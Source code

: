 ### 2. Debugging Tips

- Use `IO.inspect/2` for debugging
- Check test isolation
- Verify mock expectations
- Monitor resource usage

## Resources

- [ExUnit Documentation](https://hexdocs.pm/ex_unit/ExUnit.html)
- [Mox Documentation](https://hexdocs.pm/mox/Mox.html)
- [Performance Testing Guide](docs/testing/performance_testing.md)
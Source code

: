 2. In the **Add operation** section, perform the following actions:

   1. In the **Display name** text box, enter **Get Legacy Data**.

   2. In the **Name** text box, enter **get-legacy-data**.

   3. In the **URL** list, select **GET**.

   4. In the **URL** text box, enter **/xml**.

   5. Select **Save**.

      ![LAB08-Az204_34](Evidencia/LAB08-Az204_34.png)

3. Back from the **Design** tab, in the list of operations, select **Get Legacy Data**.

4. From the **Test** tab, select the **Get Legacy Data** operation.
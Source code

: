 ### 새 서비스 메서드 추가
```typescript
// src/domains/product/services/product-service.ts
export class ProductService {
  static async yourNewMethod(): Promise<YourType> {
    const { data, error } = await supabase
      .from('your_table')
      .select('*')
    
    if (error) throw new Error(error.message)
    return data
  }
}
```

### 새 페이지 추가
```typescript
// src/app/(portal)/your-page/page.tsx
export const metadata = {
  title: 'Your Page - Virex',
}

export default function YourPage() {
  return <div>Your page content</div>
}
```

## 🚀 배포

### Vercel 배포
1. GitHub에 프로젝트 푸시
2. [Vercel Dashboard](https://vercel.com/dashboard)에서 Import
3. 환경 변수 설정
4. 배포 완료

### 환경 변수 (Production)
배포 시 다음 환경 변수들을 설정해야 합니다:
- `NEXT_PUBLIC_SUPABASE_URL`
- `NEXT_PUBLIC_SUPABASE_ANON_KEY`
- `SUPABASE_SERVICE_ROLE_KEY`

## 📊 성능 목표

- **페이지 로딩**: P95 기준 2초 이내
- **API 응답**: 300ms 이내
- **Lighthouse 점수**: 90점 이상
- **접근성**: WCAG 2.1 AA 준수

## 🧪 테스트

:::::

▶ [EXERCISE]: Search the listing for "error" and copy each line holding it.

▶ [TASK OUTPUT]:
    const { data, error } = await supabase
    if (error) throw new Error(error.message)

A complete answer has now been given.